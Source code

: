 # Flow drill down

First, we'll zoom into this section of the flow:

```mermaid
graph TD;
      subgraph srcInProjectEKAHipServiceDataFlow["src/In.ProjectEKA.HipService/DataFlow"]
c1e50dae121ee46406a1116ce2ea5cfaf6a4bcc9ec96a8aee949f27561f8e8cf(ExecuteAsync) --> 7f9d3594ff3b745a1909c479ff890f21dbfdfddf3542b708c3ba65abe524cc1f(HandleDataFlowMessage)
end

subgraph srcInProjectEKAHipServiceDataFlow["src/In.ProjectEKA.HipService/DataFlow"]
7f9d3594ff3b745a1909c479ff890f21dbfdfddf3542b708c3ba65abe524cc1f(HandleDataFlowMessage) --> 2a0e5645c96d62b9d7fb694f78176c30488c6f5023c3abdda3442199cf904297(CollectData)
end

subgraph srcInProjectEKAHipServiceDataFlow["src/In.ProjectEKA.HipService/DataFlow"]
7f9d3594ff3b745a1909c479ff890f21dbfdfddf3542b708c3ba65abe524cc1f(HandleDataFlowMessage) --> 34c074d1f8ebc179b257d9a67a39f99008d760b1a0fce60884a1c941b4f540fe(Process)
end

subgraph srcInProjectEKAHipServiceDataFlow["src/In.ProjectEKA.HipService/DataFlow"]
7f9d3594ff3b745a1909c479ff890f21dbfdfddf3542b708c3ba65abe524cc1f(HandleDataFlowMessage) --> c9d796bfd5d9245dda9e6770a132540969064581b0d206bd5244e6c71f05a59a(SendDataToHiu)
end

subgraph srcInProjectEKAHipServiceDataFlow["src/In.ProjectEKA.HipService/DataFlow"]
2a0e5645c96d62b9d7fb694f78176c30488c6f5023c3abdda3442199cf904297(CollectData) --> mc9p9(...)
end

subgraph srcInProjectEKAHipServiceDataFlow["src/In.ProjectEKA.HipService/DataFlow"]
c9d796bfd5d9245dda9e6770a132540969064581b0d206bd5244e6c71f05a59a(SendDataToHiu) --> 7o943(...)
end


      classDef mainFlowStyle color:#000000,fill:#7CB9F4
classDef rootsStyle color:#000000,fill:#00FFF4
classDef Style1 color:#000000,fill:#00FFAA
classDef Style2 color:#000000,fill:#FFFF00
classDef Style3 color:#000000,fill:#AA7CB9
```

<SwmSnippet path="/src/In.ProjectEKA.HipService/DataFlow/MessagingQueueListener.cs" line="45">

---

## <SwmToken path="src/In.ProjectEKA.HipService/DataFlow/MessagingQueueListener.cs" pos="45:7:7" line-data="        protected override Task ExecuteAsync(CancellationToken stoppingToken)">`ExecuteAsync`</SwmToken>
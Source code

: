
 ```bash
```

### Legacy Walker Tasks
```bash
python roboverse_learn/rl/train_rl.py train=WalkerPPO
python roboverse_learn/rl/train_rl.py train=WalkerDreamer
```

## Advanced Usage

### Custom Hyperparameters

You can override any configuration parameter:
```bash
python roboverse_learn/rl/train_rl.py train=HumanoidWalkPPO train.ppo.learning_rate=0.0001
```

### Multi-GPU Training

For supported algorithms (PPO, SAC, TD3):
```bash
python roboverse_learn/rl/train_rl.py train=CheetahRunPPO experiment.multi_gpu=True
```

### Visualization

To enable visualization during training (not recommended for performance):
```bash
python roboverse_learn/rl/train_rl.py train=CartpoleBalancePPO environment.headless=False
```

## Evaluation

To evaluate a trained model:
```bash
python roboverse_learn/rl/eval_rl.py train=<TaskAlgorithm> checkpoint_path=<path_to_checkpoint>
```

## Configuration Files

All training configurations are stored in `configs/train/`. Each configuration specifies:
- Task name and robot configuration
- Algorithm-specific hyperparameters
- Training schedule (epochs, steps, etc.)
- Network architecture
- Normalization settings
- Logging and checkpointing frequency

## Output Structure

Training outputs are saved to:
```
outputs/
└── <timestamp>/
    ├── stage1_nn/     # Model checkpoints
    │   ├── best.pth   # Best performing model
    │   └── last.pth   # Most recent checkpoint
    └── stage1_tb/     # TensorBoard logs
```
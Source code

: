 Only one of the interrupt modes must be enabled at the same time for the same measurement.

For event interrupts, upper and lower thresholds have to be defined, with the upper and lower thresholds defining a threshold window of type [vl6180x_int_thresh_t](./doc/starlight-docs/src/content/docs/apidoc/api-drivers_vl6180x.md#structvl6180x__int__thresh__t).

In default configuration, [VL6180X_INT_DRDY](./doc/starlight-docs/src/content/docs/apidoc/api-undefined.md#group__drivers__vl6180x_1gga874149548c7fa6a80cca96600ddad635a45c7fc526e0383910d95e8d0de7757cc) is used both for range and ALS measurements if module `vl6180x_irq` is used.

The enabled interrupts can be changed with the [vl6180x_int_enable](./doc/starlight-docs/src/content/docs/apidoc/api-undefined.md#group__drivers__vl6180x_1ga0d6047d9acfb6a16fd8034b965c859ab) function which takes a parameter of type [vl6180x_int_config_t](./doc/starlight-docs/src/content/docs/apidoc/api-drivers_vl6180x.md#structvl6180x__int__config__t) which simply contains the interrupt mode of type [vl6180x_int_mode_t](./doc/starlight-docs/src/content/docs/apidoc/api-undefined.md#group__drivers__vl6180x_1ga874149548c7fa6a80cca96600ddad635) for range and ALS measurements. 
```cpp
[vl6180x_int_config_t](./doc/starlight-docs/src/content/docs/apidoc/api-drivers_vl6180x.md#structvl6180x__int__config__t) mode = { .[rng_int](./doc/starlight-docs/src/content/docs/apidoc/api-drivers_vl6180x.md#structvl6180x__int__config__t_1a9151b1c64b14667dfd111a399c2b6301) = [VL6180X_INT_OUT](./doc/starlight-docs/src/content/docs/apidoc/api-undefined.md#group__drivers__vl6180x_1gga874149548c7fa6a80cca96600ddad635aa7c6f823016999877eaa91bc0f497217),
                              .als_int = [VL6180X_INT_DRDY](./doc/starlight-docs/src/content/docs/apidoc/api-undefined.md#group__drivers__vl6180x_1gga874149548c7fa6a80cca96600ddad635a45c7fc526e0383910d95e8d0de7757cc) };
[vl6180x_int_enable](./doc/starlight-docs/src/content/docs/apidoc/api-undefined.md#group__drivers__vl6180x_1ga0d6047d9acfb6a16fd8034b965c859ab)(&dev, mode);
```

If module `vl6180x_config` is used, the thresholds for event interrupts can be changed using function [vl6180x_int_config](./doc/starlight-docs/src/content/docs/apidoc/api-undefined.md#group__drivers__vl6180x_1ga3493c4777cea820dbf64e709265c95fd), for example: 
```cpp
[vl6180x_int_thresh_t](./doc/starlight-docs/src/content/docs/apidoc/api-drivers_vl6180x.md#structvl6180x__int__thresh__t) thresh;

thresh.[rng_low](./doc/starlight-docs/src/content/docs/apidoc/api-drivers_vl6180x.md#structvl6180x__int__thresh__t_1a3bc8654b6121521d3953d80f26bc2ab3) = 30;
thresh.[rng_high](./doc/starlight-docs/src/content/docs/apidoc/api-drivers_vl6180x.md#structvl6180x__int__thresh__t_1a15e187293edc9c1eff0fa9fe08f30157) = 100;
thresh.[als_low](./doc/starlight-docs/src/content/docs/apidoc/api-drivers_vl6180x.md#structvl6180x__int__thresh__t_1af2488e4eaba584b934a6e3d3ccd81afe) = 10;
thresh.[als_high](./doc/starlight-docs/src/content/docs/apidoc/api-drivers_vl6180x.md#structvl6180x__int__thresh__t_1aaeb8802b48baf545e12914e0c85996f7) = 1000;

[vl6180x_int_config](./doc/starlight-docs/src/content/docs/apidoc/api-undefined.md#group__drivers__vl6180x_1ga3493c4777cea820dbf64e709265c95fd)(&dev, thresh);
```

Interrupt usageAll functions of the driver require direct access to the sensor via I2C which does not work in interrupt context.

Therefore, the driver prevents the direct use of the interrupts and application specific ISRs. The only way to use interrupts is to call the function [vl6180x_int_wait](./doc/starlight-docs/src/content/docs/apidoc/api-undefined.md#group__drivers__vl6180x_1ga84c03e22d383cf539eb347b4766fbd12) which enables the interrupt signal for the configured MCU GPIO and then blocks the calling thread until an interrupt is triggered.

* [What you will do]: Copy from the entries only those lines that hold the word "MessagingQueueListener".

* [Answer for the task]:
<SwmSnippet path="/src/In.ProjectEKA.HipService/DataFlow/MessagingQueueListener.cs" line="45">
## <SwmToken path="src/In.ProjectEKA.HipService/DataFlow/MessagingQueueListener.cs" pos="45:7:7" line-data="        protected override Task ExecuteAsync(CancellationToken stoppingToken)">`ExecuteAsync`</SwmToken>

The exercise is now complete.